Translation Operating System
Internal command centre — job flow, status tracking, worker pipeline, review, delivery.
Case study · AI document translation operations
How a controlled AI translation operating system was designed and built for a visa, legal, and official document business — replacing manual file-by-file translation while retaining every document's context, format, and structure, with humans kept in the approval seat. An AI systems engagement delivered with Ongkrong Consulting.
An account of the Ampor Translation engagement — product design, AI pipeline engineering, OCR, structured quality evaluation, human review, layout mirroring for official documents, client operations, invoicing, portal delivery, production hosting, and a companion Telegram AI receptionist. Delivered with Ongkrong Consulting · accurate as of June 2026.
Ampor Translation is a translation and consultancy business. It does not only receive clean Word documents. Clients send visa applications, official forms, legal contracts, certificates, scans, phone photos, low-quality PDFs, and mixed-format material. A useful system had to work with the messy front door of the business, not only with ideal inputs. The operational requirement was broader than translation accuracy — before Ampor Hub, the workflow was fragmented at every step.
Replace human translators for visa applications, official documents, and legal contracts with a controlled AI-assisted workflow — while retaining every document's context, structure, and format.
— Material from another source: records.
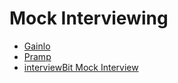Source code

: # Mock Interviewing

- [Gainlo](http://www.gainlo.co/)
- [Pramp](https://www.pramp.com/)
- [interviewBit Mock Interview](https://www.interviewbit.com/mock-interview/)
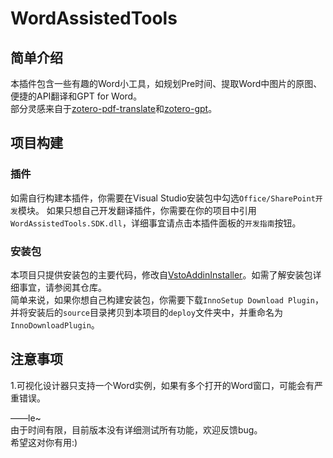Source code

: # WordAssistedTools
## 简单介绍
本插件包含一些有趣的Word小工具，如规划Pre时间、提取Word中图片的原图、便捷的API翻译和GPT for Word。  
部分灵感来自于[zotero-pdf-translate](https://github.com/windingwind/zotero-pdf-translate)和[zotero-gpt](https://github.com/MuiseDestiny/zotero-gpt)。

## 项目构建
### 插件
如需自行构建本插件，你需要在Visual Studio安装包中勾选`Office/SharePoint开发`模块。
如果只想自己开发翻译插件，你需要在你的项目中引用`WordAssistedTools.SDK.dll`，详细事宜请点击本插件面板的`开发指南`按钮。

### 安装包
本项目只提供安装包的主要代码，修改自[VstoAddinInstaller](https://github.com/bovender/VstoAddinInstaller)。如需了解安装包详细事宜，请参阅其仓库。  
简单来说，如果你想自己构建安装包，你需要下载`InnoSetup Download Plugin`，并将安装后的`source`目录拷贝到本项目的`deploy`文件夹中，并重命名为`InnoDownloadPlugin`。  

## 注意事项
1.可视化设计器只支持一个Word实例，如果有多个打开的Word窗口，可能会有严重错误。

——le~  
由于时间有限，目前版本没有详细测试所有功能，欢迎反馈bug。  
希望这对你有用:)
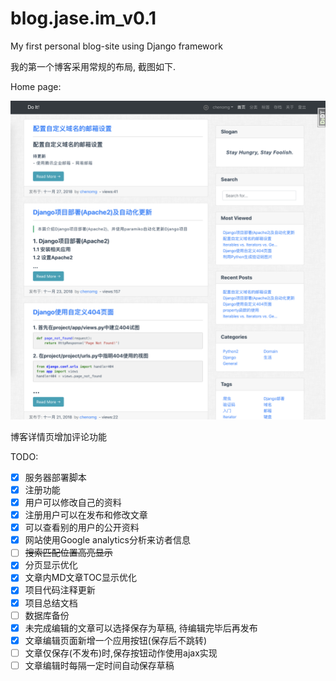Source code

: # blog.jase.im_v0.1
My first personal blog-site using Django framework

我的第一个博客采用常规的布局, 截图如下.

Home page:

![home](README.assets/home2.png)

博客详情页增加评论功能

TODO:

-   [x] 服务器部署脚本
-   [x] 注册功能
-   [x] 用户可以修改自己的资料
-   [x] 注册用户可以在发布和修改文章
-   [x] 可以查看别的用户的公开资料
-   [x] 网站使用Google analytics分析来访者信息
-   [ ] ~~搜索匹配位置高亮显示~~
-   [x] 分页显示优化
-   [x] 文章内MD文章TOC显示优化
-   [x] 项目代码注释更新
-   [x] 项目总结文档
-   [ ] 数据库备份
-   [x] 未完成编辑的文章可以选择保存为草稿, 待编辑完毕后再发布
-   [x] 文章编辑页面新增一个应用按钮(保存后不跳转)
-   [ ] 文章仅保存(不发布)时,保存按钮动作使用ajax实现
-   [ ] 文章编辑时每隔一定时间自动保存草稿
Not just translation: translation operations — intake, OCR, AI pipeline, quality evaluation, human review, layout mirroring, client records, invoices, portal delivery, and customer intake in one system.
The work spanned product, engineering, AI workflow design, deployment, security, and operational handoff — ten workstreams from first intake to customer support, designed as an integrated system where each feeds the next.
Internal command centre — job flow, status tracking, worker pipeline, review, delivery.
DOCX, digital PDF, scanned PDF, image, browser scan — real formats, automatic routing.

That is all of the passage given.